For similar reasons, Bloom has also failed to show that he has “an interest affected by the judgment.” Official Comm. of Unsecured Creditors of WorldCom, 467 F.3d at 78 (alteration and quotation marks omitted). Bloom asserts that he has an interest in being a member of the class decertified by the District Court. We have never held that an unnamed putative class member has a sufficient “interest affected by the judgment” of decertification to appeal without intervening below. To the contrary, in McDonald, the Supreme Court approved a process whereby an unnamed putative class member could appeal the denial of class certification by moving to intervene after final judgment when it became clear that the named plaintiffs would not be appealing. See McDonald, 432 U.S. at 394 (“The critical fact here is that once the entry of final judgment made the adverse class determination appealable, the respondent quickly sought to enter the litigation.”). If an unnamed putative class member always had a sufficient interest in certification that he could appeal without being a party, the Supreme Court would have had no need to provide a process for post-judgment intervention. Bloom's asserted interest in being a member of the decertified class is not enough to enable him to appeal as a nonparty.


For the foregoing reasons, we DISMISS the appeal.

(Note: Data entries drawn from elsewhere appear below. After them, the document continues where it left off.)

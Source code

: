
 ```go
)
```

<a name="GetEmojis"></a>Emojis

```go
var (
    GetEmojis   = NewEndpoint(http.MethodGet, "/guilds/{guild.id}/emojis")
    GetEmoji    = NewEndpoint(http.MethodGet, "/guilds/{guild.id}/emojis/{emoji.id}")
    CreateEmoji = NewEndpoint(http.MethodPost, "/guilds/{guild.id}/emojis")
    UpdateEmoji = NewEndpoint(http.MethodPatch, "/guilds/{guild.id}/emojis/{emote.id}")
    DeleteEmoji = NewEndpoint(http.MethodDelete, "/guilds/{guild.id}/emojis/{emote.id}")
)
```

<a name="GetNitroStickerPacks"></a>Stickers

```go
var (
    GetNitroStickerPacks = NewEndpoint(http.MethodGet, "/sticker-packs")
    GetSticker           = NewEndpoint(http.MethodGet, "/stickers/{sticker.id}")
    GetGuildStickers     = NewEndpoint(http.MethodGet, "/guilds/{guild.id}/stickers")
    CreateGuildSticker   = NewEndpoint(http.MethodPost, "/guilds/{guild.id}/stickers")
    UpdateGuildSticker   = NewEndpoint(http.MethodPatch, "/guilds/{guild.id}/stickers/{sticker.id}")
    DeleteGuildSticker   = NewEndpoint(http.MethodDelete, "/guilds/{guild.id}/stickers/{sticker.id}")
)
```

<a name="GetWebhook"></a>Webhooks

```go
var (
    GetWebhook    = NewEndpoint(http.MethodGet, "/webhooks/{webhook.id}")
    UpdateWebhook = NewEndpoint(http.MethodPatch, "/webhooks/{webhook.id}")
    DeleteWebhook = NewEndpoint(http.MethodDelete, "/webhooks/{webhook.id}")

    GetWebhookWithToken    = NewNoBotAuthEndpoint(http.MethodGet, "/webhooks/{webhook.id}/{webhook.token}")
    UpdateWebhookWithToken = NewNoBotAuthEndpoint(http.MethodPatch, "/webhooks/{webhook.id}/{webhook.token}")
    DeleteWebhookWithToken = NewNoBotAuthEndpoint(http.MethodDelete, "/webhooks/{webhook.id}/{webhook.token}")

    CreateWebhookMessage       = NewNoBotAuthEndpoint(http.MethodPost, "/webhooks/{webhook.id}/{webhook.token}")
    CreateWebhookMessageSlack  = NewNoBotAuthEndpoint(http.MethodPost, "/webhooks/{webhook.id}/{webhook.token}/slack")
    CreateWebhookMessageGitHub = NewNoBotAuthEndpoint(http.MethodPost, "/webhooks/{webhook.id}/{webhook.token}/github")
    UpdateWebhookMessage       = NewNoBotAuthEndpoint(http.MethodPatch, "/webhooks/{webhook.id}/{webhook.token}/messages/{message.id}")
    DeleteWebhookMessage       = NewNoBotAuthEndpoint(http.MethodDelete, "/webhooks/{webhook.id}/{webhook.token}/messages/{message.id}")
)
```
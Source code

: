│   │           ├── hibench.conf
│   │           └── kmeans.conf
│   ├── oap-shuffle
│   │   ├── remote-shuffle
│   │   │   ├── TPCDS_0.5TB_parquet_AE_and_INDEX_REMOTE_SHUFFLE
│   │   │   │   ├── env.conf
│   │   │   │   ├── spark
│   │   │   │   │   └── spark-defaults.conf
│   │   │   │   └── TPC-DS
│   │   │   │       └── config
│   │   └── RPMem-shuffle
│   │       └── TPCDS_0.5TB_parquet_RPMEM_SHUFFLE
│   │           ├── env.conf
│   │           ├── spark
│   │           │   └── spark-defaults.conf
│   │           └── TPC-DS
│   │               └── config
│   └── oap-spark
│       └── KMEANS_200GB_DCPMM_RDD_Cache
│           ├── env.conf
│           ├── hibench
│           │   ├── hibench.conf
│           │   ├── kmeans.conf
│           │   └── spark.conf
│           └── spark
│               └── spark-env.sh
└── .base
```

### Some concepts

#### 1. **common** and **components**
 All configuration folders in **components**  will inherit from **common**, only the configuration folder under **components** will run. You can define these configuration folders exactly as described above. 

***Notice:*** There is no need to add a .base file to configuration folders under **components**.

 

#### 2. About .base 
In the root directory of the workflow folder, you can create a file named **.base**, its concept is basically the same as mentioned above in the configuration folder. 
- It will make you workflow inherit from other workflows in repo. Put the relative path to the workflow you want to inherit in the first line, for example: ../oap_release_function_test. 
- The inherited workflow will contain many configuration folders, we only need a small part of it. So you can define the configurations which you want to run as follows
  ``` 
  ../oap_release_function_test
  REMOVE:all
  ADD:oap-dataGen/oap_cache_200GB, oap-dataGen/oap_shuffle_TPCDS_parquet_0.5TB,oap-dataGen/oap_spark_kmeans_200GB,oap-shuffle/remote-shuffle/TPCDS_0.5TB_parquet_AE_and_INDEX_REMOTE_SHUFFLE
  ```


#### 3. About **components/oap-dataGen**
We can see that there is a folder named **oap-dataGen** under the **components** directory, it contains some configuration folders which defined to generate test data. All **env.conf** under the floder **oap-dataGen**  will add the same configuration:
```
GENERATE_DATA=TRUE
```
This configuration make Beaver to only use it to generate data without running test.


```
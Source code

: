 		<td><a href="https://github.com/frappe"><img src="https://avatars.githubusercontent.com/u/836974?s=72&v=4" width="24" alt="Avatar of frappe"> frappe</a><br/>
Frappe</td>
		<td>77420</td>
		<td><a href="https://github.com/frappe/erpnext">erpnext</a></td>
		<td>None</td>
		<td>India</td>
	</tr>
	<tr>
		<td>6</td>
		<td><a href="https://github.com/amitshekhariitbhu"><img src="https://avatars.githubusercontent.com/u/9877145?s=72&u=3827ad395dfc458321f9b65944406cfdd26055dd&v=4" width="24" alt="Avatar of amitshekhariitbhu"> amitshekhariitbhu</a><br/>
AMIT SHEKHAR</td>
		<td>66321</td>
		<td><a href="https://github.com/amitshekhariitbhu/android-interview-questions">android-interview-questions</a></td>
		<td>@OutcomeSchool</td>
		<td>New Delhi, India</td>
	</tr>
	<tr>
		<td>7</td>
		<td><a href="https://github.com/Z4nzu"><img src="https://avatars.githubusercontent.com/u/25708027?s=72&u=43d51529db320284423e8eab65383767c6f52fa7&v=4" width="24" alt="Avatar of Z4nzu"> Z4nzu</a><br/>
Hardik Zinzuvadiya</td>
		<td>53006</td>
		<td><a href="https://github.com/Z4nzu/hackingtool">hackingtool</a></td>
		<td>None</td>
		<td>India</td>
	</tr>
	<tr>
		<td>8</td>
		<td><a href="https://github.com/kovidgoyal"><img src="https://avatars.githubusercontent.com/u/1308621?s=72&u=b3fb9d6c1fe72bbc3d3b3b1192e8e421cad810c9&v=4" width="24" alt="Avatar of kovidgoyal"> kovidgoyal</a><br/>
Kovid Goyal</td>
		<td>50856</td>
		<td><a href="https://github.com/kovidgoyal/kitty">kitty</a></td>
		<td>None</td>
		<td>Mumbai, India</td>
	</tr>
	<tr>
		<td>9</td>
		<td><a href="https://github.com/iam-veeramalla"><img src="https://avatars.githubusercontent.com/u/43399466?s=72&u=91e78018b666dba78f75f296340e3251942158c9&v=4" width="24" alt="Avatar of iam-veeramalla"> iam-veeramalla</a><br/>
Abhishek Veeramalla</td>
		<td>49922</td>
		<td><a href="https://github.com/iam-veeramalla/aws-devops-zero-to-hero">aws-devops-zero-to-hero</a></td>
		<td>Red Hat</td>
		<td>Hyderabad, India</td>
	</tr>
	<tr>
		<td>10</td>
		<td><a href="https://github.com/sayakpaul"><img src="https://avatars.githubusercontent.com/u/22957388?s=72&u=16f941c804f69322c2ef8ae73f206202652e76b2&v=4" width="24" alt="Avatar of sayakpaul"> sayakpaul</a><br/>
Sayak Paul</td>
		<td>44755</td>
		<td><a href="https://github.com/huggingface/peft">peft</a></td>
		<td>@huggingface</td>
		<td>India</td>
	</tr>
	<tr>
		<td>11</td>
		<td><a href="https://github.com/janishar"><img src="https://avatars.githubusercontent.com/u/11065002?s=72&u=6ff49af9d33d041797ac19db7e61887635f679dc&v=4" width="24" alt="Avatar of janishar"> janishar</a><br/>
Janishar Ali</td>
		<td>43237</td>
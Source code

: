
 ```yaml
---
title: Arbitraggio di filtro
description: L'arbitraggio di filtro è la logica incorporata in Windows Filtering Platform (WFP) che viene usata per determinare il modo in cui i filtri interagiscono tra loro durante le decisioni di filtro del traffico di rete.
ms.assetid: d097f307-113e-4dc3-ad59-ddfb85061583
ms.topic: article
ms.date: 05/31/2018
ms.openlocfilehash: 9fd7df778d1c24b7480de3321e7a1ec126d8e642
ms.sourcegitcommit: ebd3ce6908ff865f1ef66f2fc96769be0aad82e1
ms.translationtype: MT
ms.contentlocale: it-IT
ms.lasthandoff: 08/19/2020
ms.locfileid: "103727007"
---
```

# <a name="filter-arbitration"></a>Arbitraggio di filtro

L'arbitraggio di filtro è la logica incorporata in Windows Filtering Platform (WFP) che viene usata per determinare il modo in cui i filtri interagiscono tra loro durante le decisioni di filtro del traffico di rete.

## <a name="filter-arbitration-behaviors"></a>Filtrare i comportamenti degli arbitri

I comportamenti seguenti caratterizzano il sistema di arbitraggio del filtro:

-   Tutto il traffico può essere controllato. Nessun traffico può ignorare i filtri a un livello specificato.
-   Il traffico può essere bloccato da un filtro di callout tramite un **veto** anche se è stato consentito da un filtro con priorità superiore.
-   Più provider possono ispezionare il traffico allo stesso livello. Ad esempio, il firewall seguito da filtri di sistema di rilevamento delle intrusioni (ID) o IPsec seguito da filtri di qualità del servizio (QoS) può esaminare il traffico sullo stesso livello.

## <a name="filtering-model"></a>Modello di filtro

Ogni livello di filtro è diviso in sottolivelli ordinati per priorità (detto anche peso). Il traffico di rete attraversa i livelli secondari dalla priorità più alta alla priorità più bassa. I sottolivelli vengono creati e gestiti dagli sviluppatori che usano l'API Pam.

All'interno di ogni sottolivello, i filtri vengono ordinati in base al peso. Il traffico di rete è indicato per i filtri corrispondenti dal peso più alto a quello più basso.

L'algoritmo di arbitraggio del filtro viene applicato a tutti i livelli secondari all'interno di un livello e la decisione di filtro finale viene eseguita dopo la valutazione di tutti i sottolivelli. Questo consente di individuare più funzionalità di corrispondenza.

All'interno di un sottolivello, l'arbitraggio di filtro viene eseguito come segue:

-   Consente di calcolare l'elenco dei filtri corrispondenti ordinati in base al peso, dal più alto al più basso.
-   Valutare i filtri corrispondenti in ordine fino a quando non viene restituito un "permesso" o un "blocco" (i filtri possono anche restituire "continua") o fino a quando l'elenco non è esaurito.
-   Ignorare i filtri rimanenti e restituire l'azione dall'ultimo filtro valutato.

1.  As a result, we do not reach the question, which remains unresolved in this Circuit, of whether the Financial Institutions Reform, Recovery, and Enforcement Act of 1989 (“FIRREA”), Pub.L. No. 101–73,103 Stat. 183, requires a plaintiff to administratively exhaust claims already pending against a bank at the time the FDIC was appointed receiver. This question has divided the Circuits. Four of our sister Circuits have held that FIRREA's exhaustion requirement does not apply to pre-receivership claims. See In re Lewis, 398 F.3d 735 (6th Cir.2005); FDIC v. Lacentra Trucking, Inc., 157 F.3d 1292 (11th Cir.1998); Whatley v. Resolution Trust Corp., 32 F.3d 905 (5th Cir.1994); Praxis Props., Inc. v. Colonial Sav. Bank, S.L.A., 947 F.2d 49 (3d Cir.1991). Five Circuits have held that the exhaustion requirement does apply to pre-receivership claims. See Intercontinental Travel Mktg., Inc. v. FDIC, 45 F.3d 1278 (9th Cir.1994); Brady Dev. Co. v. Resolution Trust Corp., 14 F.3d 998 (4th Cir.1994); Bueford v. Resolution Trust Corp., 991 F.2d 481 (8th Cir.1993); Marquis v. FDIC, 965 F.2d 1148 (1st Cir.1992); Resolution Trust Corp. v. Mustang Partners, 946 F.2d 103 (10th Cir.1991).